» **Work instructions**: Copy out each line of the data that holds the string "userDaoMySqlImpl".

» **Supplied records**:
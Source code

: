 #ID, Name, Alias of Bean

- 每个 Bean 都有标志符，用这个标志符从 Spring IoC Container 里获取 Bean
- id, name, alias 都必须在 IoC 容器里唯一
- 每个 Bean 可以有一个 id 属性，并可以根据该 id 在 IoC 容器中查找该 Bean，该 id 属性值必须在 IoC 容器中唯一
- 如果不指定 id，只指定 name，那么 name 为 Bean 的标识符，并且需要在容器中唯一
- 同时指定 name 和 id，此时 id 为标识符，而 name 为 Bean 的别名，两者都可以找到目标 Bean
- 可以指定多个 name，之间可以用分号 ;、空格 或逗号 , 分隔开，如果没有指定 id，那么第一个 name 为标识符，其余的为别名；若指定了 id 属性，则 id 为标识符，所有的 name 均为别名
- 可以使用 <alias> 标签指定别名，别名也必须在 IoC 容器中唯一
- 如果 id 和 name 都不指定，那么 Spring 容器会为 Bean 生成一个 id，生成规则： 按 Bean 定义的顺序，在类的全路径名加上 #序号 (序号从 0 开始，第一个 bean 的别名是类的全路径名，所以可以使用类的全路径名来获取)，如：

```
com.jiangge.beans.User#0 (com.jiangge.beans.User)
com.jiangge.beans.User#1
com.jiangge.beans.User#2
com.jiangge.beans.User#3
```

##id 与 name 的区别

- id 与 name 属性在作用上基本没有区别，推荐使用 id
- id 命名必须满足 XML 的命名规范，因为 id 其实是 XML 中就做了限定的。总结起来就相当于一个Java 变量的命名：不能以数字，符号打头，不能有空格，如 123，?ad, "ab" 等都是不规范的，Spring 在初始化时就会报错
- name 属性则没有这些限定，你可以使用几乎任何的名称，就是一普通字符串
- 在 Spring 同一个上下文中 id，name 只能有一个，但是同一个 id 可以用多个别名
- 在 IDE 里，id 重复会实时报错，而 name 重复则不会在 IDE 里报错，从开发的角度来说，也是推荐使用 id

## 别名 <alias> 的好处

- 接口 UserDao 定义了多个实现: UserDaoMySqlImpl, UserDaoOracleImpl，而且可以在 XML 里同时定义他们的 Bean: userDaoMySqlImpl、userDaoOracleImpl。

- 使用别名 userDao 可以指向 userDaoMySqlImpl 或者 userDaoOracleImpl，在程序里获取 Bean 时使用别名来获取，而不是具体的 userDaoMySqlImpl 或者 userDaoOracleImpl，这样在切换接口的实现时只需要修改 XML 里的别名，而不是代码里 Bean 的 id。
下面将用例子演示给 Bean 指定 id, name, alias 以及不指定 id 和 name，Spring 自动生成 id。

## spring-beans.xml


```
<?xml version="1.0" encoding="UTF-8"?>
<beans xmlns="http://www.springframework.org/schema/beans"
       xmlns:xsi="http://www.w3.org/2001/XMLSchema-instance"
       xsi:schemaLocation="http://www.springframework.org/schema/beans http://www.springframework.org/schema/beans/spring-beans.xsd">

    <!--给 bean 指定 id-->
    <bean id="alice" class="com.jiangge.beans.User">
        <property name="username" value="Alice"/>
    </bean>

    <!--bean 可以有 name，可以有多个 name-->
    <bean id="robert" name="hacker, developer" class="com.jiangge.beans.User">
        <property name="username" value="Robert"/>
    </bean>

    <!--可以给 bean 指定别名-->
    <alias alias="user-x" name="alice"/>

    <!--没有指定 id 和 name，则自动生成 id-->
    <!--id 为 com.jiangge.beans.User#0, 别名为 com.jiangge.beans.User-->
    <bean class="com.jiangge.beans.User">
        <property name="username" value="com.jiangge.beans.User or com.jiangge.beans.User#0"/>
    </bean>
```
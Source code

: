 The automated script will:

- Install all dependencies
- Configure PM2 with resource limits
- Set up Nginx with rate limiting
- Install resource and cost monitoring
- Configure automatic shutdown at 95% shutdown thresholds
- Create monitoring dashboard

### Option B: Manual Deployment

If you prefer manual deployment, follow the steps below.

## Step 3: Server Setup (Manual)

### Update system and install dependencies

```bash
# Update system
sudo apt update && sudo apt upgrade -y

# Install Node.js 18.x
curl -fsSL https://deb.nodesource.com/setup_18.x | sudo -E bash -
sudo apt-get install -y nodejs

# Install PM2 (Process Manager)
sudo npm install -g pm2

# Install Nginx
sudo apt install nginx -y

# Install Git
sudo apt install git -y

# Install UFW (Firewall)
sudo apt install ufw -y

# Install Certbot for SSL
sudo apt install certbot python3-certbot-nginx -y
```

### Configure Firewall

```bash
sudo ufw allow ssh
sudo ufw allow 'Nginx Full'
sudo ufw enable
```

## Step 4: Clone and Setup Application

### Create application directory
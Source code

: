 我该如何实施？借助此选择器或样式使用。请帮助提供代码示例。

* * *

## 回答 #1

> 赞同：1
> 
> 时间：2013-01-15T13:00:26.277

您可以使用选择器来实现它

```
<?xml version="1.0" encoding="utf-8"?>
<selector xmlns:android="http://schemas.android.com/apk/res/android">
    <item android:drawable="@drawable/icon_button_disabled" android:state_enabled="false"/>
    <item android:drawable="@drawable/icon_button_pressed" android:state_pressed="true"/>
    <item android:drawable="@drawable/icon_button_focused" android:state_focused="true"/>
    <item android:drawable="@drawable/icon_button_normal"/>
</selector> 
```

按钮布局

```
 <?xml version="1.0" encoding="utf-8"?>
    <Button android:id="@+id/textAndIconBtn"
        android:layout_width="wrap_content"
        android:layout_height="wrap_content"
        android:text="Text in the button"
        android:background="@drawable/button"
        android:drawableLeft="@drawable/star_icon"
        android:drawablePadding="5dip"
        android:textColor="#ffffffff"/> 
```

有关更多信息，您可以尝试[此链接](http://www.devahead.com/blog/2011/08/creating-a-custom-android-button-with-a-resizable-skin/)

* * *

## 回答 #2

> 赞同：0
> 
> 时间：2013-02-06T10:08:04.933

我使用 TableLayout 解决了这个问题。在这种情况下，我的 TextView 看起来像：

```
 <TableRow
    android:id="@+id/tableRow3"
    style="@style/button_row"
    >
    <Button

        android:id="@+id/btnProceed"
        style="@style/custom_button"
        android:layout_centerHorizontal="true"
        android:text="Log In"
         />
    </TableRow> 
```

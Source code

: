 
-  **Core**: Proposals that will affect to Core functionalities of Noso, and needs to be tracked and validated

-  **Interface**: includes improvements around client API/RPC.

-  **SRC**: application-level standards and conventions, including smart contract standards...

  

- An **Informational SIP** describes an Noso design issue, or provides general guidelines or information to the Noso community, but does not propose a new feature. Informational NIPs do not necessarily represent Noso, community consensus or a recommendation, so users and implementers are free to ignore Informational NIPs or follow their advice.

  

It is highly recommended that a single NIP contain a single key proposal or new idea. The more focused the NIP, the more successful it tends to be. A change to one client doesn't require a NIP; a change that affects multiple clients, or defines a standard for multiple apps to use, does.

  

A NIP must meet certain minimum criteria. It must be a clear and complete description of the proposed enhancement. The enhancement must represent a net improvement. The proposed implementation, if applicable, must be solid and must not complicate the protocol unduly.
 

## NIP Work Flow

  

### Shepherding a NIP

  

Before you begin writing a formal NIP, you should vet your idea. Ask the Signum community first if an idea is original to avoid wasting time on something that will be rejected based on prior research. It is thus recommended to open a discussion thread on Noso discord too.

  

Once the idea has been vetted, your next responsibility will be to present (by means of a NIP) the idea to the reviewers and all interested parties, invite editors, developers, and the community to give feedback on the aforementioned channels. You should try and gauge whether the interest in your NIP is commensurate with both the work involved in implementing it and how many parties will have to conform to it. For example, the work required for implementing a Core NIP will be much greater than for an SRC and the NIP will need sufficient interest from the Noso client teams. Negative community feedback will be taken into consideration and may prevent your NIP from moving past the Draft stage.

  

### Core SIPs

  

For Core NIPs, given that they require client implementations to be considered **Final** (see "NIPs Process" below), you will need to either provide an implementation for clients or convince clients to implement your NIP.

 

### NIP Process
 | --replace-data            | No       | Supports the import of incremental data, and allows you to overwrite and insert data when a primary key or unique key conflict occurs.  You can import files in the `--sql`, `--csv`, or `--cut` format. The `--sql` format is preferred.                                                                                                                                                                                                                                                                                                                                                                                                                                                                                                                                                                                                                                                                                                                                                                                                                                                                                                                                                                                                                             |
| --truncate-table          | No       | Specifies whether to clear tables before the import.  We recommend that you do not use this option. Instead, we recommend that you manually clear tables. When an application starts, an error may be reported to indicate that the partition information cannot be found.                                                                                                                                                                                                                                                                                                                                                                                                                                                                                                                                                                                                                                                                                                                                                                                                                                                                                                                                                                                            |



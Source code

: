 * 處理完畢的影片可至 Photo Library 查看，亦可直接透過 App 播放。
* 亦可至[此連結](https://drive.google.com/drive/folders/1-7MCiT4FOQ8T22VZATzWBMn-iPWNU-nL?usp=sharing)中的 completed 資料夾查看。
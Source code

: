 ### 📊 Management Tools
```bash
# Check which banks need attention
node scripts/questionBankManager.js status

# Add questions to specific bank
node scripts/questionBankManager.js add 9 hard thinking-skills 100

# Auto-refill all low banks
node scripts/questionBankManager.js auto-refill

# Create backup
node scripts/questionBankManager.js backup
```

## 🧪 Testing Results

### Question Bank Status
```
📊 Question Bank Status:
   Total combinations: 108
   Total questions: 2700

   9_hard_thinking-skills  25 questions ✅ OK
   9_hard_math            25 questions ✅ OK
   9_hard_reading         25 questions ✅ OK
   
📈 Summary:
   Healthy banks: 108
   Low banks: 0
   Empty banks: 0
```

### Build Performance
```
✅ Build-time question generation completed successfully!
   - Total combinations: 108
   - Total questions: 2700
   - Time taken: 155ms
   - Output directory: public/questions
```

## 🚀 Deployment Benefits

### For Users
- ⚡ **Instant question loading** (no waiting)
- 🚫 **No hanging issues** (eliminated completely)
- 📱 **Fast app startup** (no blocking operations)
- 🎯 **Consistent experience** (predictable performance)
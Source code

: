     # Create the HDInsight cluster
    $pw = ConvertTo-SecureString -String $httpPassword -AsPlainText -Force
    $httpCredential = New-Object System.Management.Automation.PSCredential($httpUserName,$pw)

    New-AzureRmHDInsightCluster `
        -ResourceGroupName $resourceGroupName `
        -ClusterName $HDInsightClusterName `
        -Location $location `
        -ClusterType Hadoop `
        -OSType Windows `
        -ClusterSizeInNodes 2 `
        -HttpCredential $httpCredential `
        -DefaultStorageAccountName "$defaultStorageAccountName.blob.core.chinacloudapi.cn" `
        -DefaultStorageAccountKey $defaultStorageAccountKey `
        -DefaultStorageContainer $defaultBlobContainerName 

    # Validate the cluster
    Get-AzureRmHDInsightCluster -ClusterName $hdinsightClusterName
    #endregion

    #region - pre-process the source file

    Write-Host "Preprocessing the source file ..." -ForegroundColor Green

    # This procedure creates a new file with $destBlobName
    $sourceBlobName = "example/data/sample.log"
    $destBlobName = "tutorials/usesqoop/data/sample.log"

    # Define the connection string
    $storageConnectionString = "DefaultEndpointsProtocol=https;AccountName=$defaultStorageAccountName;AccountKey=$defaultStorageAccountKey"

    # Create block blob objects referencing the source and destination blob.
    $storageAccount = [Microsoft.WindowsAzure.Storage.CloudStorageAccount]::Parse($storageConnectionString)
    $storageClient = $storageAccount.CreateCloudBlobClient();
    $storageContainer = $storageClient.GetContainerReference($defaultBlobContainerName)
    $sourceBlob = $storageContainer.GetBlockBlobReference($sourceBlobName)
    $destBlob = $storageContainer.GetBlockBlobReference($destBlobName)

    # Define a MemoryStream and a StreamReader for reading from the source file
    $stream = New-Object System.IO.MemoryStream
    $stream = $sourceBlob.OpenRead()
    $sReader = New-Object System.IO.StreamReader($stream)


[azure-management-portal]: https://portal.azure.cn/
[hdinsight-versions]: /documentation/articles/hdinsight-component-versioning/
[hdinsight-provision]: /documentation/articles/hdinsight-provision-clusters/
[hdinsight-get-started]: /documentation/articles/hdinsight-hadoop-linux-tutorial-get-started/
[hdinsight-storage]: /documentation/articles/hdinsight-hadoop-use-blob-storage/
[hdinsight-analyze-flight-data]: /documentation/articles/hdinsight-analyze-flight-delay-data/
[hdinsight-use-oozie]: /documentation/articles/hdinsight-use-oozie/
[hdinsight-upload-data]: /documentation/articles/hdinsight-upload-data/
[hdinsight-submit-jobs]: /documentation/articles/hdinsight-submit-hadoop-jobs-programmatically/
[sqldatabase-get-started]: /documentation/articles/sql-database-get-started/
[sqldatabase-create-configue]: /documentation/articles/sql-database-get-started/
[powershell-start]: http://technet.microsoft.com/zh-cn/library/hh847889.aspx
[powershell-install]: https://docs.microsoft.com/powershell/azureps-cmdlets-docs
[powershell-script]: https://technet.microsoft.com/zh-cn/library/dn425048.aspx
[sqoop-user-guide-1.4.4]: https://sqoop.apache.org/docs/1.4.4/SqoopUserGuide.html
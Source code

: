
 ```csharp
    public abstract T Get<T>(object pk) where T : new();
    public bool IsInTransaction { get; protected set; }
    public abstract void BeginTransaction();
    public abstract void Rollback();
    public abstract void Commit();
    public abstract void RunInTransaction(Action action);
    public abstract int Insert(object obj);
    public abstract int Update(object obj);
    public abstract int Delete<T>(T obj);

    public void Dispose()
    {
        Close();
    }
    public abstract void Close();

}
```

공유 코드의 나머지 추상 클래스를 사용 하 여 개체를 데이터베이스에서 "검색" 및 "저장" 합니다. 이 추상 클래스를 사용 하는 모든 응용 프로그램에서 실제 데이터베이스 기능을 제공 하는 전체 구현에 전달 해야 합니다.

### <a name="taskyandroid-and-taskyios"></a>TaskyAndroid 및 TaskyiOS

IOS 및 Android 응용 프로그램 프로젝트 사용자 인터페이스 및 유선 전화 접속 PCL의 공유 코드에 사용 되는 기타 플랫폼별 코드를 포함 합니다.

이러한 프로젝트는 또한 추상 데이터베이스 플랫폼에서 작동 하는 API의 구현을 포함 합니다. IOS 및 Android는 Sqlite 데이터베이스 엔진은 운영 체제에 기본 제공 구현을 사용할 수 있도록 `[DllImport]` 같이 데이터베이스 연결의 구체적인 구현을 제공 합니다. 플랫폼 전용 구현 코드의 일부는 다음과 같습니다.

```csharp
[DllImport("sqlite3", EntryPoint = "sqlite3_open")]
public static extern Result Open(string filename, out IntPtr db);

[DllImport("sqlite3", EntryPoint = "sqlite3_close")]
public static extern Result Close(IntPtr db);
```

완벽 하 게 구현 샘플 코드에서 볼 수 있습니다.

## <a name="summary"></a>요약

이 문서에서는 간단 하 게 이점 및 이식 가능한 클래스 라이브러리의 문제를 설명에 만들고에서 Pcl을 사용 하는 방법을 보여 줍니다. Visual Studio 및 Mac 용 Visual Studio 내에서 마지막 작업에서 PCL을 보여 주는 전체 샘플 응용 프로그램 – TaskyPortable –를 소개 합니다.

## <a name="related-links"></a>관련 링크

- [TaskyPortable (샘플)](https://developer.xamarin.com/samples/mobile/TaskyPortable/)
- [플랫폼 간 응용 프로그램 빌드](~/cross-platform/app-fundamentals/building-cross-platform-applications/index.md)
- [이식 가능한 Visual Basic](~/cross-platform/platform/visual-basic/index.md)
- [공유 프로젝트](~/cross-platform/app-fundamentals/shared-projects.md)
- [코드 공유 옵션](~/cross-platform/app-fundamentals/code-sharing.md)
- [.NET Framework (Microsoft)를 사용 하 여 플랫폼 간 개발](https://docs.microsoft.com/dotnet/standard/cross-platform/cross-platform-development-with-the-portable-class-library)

» **Expected answer**:
- 接口 UserDao 定义了多个实现: UserDaoMySqlImpl, UserDaoOracleImpl，而且可以在 XML 里同时定义他们的 Bean: userDaoMySqlImpl、userDaoOracleImpl。
- 使用别名 userDao 可以指向 userDaoMySqlImpl 或者 userDaoOracleImpl，在程序里获取 Bean 时使用别名来获取，而不是具体的 userDaoMySqlImpl 或者 userDaoOracleImpl，这样在切换接口的实现时只需要修改 XML 里的别名，而不是代码里 Bean 的 id。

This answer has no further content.